Казалось бы, свет должен возникнуть и в сознании того, кто «Жизнь Арсеньева» или другие бунинские повести и рассказы читает. Казалось бы, читать и перечитывать Бунина должно быть радостно. А, как это ни странно, чувства охватывают скорей другие, или во всяком случае постепенно изменяются, темнеют, переходят в другие, не те, которыми были сначала, – как у Пушкина, когда он слушал первые главы «Мертвых душ» – веселость мало-помалу сменялась грустью. Но Пушкин вспомнил о России, вероятно, задумался о том, куда ведут и к чему Россию приведут все эти Чичиковы, Маниловы и Собакевичи. У Бунина темы тоже русские, но если мы и вспоминаем о России под впечатлением того, о чем он рассказывает, то никак не только о ней. Мысли возникают о чем-то большем, более широком: о нашем времени вообще, о его особенностях, о его характере. У Бунина в самом языке его, в складе каждой его фразы чувствуется духовная гармония, будто само собою отражающая некий высший порядок и строй: все еще держится на своих местах, солнце есть солнце, любовь есть любовь, добро есть добро. Когда читаешь писателя молодого, даже самого талантливого, наоборот, будто тащишься по ухабам и рытвинам. И дело тут не в отсутствии словесной плавности, не в синтаксисе, не в каких-либо синтаксических особых пристрастиях, а в том, что молодой писатель бредет по жизни впотьмах, наощупь, и в сущности, чем он даровитее, чем дальше он проникает, тем тьма, его обступающая, становится гуще. Именно бездарные молодые писатели, ничего не чувствующие, мало что понимающие, пишут сейчас безмятежно легко и гладко, – и если вглядеться, соскальзывание к ухабам началось у нас давно, с исчезновением Пушкина, последнего или даже единственного нашего поэта без тех «трещин», которые после него обнаружились сразу, с обеих сторон, у обоих его великих преемников – Гоголя и Лермонтова. 29 января 1837 года – роковая и глубоко загадочная дата в нашей истории, с бесконечно длительными в ней отзвуками.

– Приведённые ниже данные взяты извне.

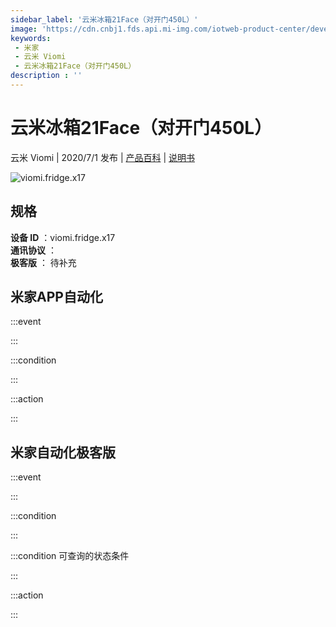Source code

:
 ```yaml
---
sidebar_label: '云米冰箱21Face（对开门450L）'
image: 'https://cdn.cnbj1.fds.api.mi-img.com/iotweb-product-center/developer_1587522239076fld4eoH1.png?GalaxyAccessKeyId=AKVGLQWBOVIRQ3XLEW&Expires=9223372036854775807&Signature=WLH+U+i61a3yQrYvMGj3cNu8xvM='
keywords: 
 - 米家
 - 云米 Viomi
 - 云米冰箱21Face（对开门450L）
description : ''
---
```

# 云米冰箱21Face（对开门450L）

云米 Viomi | 2020/7/1 发布 | [产品百科](https://home.mi.com/webapp/content/baike/product/index.html?model=viomi.fridge.x17/) | [说明书](https://home.mi.com/views/introduction.html?model=viomi.fridge.x17&region=cn)

![viomi.fridge.x17](https://cdn.cnbj1.fds.api.mi-img.com/iotweb-product-center/developer_1587522239076fld4eoH1.png?GalaxyAccessKeyId=AKVGLQWBOVIRQ3XLEW&Expires=9223372036854775807&Signature=WLH+U+i61a3yQrYvMGj3cNu8xvM=)

## 规格  
> 
**设备 ID** ：viomi.fridge.x17  
**通讯协议** ：  
**极客版**  ： 待补充 


## 米家APP自动化  

:::event  

:::

:::condition  

:::

:::action   

:::

## 米家自动化极客版  

:::event  

:::

:::condition  

:::

:::condition 可查询的状态条件  

:::

:::action  

:::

Чеховские слова о Толстом – отголоски того же, длящегося и постепенно обостряющегося чувства. То же самое чувство сплетается с впечатлением от чтения Бунина, и с особенной силой обнаружилось после его смерти. Ошибочно или нет – как знать? – хотелось бы назвать его «последним». Что дальше? Дальше все несется, все летит если и не «к черту», то к неизвестному будущему, и смущает, пугает нас это будущее не потому, чтобы мы совершенно твердо были уверены в его неприглядной, бесчеловечной сущности, нет, а потому, что в игру этого будущего врываются элементы, от нашего контроля ускользающие, что мы не знаем, где и как оно вновь утрясется, где найдет основание для нового движения культуры, творчества, самой жизни в конце концов. Сейчас, в наши мало благополучные времена, эти недоумения, эти болезненные сомнения обступают человека со всех сторон и, конечно, вовсе не одного только человека русского.